Personalities : [raid6] [raid5] [raid4] [raid0]
md0 : active raid0 md2[1] md1[0]
      2339045376 blocks super 1.2 512k chunks
     
md2 : active raid5 sdg1[2] sdf1[1] sde1[0]
      1169653760 blocks super 1.2 level 5, 128k chunk, algorithm 2 [3/3]
[UUU]
      bitmap: 1/5 pages [4KB], 65536KB chunk

md1 : active raid5 sdd1[2] sdc1[1] sdb1[0]
      1169653760 blocks super 1.2 level 5, 128k chunk, algorithm 2 [3/3]
[UUU]
      bitmap: 1/5 pages [4KB], 65536KB chunk

On that raid, I've created ext2 fs:
mkfs.ext2 -b 4096 -E stride=128,stripe-width=512 -vvm1
/dev/mapper/hdd-images -i 4194304

Small benchmarks of sequential read and write (20GiB with echo 3 >
/proc/sys/vm/drop_caches before every test):
*1*. Filesystem benchmark:
read 380 MB/s, write 200MB/s
*2*. LVM volume benchmark:
read 409 MB/s, could not do write test
*3*. RAID device test:
423 MB/s
*4*. When I was reading continuously from 4 SAS virtual drives using dd
then I was able to hit bottleneck of the controller (6GB/s) easly.

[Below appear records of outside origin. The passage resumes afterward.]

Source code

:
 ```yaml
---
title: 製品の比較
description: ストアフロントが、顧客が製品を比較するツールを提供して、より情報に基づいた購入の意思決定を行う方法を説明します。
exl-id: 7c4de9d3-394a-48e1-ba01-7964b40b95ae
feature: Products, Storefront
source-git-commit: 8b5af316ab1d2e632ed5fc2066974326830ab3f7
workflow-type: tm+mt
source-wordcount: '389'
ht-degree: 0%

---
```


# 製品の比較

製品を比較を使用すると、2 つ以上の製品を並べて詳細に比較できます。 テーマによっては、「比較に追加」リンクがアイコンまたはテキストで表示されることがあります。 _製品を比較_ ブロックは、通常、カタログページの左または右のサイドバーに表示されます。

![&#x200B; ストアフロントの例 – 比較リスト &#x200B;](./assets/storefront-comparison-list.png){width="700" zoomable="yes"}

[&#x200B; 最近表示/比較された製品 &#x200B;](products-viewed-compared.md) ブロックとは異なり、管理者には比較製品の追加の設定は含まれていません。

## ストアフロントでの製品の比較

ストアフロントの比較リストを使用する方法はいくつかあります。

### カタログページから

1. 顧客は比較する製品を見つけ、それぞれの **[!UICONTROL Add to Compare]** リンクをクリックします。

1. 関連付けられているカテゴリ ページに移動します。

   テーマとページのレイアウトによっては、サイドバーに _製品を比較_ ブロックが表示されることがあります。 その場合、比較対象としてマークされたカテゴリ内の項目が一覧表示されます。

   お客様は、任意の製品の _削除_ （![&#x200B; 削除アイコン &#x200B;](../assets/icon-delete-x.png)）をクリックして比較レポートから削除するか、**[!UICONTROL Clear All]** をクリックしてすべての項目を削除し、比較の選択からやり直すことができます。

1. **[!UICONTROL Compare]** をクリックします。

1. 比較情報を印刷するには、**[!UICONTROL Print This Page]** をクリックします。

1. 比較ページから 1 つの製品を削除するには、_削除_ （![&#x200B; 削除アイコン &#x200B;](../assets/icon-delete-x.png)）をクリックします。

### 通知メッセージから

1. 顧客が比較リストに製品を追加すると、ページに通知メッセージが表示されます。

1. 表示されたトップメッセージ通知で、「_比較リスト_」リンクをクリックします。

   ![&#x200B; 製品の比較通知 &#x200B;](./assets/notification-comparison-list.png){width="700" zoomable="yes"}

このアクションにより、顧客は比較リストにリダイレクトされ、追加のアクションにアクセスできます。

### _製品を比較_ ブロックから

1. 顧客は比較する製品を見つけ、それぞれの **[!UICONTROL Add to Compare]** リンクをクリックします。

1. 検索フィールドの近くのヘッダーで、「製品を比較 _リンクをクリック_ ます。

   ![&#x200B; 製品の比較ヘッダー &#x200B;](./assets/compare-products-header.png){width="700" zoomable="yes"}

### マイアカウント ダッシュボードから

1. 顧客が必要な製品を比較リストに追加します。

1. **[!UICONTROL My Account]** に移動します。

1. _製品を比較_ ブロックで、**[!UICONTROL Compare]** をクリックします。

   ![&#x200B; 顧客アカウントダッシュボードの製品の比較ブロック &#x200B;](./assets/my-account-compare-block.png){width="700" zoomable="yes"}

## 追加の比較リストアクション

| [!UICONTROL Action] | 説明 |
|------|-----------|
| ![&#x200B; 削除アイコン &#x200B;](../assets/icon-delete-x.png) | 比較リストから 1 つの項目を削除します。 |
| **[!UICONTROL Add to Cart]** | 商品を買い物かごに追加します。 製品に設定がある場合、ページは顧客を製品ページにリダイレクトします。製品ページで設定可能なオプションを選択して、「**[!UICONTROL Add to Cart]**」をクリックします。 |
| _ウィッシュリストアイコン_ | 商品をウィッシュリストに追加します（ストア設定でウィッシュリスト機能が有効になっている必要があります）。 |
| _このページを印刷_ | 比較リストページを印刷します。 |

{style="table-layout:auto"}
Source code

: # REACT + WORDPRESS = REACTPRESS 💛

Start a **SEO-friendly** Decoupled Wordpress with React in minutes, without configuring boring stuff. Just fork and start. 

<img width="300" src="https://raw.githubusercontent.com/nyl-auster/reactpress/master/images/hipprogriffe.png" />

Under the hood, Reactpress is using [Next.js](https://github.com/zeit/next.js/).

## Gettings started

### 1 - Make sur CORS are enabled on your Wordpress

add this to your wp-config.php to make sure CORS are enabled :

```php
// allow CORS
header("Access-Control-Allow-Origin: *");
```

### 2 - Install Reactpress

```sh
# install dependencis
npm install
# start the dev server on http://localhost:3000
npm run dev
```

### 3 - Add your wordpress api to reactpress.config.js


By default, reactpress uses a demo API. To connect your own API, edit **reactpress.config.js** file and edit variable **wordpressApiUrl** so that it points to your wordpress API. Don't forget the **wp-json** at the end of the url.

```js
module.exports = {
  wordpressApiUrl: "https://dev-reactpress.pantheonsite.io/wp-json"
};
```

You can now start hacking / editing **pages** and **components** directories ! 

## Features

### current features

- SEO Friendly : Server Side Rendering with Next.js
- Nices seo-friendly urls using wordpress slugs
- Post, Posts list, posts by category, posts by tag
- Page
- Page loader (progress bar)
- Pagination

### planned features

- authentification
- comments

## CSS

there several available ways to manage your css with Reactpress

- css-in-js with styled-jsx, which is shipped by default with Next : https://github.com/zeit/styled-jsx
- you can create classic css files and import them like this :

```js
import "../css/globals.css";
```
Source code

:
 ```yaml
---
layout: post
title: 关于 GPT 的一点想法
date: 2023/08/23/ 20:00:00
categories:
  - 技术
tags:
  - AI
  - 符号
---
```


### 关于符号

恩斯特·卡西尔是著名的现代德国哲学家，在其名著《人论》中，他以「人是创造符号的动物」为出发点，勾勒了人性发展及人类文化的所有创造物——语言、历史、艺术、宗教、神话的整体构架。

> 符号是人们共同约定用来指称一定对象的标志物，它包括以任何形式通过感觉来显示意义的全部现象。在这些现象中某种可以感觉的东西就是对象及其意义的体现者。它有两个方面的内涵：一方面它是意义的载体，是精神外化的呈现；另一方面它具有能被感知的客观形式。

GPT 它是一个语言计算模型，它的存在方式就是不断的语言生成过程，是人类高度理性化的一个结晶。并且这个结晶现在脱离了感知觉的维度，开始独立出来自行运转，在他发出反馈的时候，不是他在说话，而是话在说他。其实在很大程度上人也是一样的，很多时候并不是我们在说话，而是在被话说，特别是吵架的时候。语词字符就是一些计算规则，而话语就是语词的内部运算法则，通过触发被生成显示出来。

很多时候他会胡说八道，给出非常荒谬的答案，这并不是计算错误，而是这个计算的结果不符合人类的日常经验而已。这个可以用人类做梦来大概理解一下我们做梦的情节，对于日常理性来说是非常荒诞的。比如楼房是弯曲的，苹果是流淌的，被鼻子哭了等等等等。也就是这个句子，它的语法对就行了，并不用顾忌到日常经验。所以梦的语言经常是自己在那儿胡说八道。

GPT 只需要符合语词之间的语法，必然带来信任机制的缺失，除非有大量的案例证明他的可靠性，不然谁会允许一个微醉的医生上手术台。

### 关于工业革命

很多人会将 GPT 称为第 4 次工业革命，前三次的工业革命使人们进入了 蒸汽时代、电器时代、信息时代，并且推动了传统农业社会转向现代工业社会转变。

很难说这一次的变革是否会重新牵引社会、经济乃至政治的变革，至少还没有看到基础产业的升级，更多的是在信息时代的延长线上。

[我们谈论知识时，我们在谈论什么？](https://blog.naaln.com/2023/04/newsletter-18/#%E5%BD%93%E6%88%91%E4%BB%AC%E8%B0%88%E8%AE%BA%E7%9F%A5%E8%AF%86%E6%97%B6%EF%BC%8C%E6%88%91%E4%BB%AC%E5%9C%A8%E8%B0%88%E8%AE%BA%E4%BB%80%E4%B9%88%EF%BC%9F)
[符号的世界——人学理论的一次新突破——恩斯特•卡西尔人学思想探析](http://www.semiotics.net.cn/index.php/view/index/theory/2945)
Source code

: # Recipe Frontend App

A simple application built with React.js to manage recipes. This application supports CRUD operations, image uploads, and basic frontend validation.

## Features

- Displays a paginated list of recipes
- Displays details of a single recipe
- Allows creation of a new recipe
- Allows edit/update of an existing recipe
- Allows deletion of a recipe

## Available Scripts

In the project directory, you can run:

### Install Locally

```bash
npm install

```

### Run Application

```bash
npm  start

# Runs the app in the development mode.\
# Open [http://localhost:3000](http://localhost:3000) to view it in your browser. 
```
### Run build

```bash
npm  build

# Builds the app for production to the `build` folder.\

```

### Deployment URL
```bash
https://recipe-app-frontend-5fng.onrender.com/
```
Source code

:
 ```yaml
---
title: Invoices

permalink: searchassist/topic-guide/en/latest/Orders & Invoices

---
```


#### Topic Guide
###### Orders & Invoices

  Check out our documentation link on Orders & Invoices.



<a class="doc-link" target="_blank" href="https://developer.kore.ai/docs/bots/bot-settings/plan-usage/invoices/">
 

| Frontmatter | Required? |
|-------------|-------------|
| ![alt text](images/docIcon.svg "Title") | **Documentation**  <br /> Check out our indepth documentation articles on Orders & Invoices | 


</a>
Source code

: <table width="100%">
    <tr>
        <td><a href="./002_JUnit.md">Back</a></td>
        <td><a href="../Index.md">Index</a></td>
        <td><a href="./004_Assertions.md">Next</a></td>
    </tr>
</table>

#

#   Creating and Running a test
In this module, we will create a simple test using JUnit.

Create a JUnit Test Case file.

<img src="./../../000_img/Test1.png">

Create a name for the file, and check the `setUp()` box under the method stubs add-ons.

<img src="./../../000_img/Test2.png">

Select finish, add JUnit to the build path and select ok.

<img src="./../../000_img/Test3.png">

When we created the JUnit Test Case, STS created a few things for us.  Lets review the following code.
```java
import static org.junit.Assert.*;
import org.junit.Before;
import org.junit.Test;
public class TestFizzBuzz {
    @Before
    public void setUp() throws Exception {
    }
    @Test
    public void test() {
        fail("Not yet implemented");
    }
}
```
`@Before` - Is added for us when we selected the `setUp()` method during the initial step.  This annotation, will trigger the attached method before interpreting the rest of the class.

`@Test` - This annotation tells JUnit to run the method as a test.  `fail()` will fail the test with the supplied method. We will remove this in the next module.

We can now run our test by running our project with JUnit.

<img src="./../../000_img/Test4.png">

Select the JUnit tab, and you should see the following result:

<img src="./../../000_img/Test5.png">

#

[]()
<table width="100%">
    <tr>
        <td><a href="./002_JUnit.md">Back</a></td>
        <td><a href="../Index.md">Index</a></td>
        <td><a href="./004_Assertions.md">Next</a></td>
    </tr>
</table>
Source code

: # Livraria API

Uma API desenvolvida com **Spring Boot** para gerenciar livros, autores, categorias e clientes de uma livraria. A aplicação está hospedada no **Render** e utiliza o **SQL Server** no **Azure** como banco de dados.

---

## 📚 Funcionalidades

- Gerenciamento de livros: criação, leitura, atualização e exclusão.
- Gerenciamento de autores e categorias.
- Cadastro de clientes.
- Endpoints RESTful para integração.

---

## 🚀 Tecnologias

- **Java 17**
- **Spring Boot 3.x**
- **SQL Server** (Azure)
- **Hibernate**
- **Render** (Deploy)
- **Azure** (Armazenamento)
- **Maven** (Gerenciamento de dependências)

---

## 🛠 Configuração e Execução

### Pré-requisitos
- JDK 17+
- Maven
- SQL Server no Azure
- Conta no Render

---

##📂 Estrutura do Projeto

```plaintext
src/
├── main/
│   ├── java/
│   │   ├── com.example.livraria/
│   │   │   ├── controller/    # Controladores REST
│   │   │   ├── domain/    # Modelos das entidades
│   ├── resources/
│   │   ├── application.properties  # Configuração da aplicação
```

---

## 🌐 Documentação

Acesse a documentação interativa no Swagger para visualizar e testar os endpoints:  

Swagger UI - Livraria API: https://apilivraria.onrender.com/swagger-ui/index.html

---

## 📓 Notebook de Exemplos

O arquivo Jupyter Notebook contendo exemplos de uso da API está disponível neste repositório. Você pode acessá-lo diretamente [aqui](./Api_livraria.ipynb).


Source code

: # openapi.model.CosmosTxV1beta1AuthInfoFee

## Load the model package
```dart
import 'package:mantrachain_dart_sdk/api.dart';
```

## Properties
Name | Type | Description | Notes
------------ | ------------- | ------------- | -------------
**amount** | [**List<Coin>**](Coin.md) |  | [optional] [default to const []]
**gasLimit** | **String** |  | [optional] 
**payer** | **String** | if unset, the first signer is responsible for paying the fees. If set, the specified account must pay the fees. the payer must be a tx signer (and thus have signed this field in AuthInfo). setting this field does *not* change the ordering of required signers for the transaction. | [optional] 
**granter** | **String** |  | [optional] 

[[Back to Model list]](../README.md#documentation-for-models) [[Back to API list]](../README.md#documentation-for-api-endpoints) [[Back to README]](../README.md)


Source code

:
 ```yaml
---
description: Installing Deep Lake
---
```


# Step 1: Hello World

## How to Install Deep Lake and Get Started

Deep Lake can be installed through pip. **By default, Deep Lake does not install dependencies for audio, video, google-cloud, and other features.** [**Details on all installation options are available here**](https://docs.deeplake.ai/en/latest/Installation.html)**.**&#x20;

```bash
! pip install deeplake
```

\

I've installed Windows 2012 server, and I've very big problems with
optimal configuration, which allows me to maximize total troughput. Best
performance I've got in that configuration:

qemu-system-x86_64 -*enable-kvm* -name XXXX -S -machine
pc-1.1,*accel=kvm*,usb=off -*cpu host* -m 16000 -realtime mlock=off
-*smp 4,sockets=4,cores=1,threads=1* -uuid
d0e14081-b4a0-23b5-ae39-110a686b0e55 -no-user-config -nodefaults
-chardev
socket,id=charmonitor,path=/var/lib/libvirt/qemu/acm-server.monitor,server,nowait
-mon chardev=charmonitor,id=monitor,mode=control -rtc base=localtime
-no-shutdown -boot strict=on -device
piix3-usb-uhci,id=usb,bus=pci.0,addr=0x1.0x2 -device
virtio-serial-pci,id=virtio-serial0,bus=pci.0,addr=0x4 \
    -*drive*
file=/var/lib/libvirt/images/xxx.img,if=none,id=drive-virtio-disk0,format=*raw*,cache=*unsafe
*\*
*    -*device
virtio-blk-pci*,scsi=off,bus=pci.0,addr=0x5,*drive*=drive-virtio-disk0,id=virtio-disk0,bootindex=1\

    -*drive*
file=/dev/mapper/hdd-storage,if=none,id=drive-virtio-disk1,format=*raw*,cache=*unsafe*
\
    -*device*
*virtio-blk-pci*,scsi=off,bus=pci.0,addr=0x7,drive=drive-virtio-disk1,id=virtio-disk1
\
    -*drive*
file=/var/lib/libvirt/images-hdd/storage.img,if=none,id=drive-virtio-disk2,format=*raw*,cache=*unsafe*
\
    -*device*
*virtio-blk-pci*,scsi=off,bus=pci.0,addr=0x8,drive=drive-virtio-disk2,id=virtio-disk2
\
 -netdev tap,fd=24,id=hostnet0,vhost=on,vhostfd=25 -device
virtio-net-pci,netdev=hostnet0,id=net0,mac=52:54:00:f5:b5:b7,bus=pci.0,addr=0x3
-chardev spicevmc,id=charchannel0,name=vdagent -device
virtserialport,bus=virtio-serial0.0,nr=1,chardev=charchannel0,id=channel0,name=com.redhat.spice.0
-device usb-tablet,id=input0 -spice
port=5900,addr=127.0.0.1,disable-ticketing,seamless-migration=on -device
qxl-vga,id=video0,ram_size=67108864,vram_size=67108864,bus=pci.0,addr=0x2 -device
virtio-balloon-pci,id=balloon0,bus=pci.0,addr=0x6 -msg timestamp=on

I was able to get 150MB/s sequential read in VM. Then I've discovered
something extraordinary, when I limited CPU count to one, not four like
before, disk throughput was almost two times bigger. Then I've realized
something:



Qemu creates more than 70 threads and everyone of them tries to write to
disk, which results in:
1. High I/O time.
2. Large latency.
2. Poor sequential read/write speeds.

When I limited number of cores, I guess I limited number of threads as
well. That's why I got better numbers.

I've tried to combine AIO native and thread setting with deadline
scheduler. Native AIO was much more worse.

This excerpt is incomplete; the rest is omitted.